> [Task objective]
Each line of the entries that mentions the string "Review" needs to be reported.

Rendered images with source text
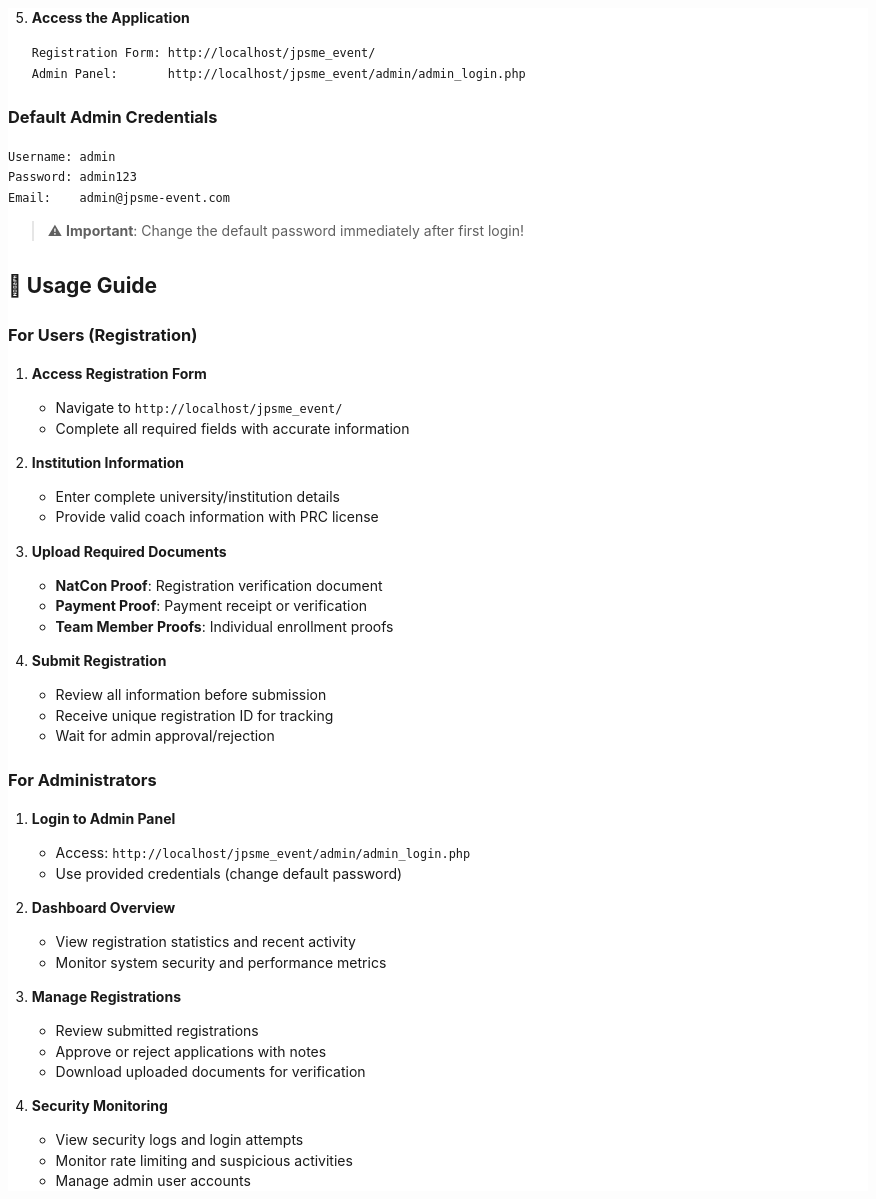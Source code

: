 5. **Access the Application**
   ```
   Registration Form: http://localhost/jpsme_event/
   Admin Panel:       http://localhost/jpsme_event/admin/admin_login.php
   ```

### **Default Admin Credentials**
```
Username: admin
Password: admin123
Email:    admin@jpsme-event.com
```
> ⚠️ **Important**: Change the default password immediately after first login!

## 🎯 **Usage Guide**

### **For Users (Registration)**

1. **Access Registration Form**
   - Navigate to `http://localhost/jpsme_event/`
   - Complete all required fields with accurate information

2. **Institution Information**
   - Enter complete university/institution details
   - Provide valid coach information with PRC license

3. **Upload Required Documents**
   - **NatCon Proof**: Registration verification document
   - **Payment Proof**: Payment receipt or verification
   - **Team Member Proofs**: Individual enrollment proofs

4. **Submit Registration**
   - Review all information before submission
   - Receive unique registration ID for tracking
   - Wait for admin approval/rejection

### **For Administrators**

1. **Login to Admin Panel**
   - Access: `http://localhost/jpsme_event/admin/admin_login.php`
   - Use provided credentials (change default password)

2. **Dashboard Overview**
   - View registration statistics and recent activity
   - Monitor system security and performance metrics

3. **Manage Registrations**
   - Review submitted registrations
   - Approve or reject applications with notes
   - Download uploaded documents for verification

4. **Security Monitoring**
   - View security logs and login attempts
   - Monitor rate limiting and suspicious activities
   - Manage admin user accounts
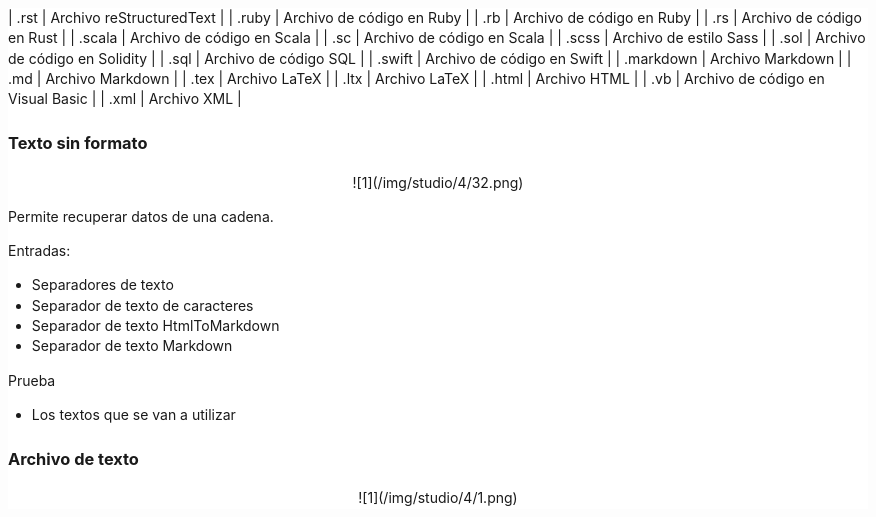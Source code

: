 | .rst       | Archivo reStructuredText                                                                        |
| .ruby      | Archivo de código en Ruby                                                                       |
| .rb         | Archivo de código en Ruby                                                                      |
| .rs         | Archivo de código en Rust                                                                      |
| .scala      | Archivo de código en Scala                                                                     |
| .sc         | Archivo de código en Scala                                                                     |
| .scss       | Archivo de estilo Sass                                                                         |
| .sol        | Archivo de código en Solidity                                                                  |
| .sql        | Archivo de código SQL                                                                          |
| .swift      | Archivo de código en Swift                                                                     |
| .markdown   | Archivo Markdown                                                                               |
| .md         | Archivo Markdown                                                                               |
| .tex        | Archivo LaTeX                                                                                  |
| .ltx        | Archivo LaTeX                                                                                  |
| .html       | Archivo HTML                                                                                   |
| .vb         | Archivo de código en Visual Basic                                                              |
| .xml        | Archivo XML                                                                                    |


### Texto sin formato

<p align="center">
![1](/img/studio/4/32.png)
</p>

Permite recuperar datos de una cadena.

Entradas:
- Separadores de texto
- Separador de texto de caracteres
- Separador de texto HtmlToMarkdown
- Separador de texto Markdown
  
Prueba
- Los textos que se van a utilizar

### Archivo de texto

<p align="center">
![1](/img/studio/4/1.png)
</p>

> [Expected answer]
   - Review all information before submission
   - Review submitted registrations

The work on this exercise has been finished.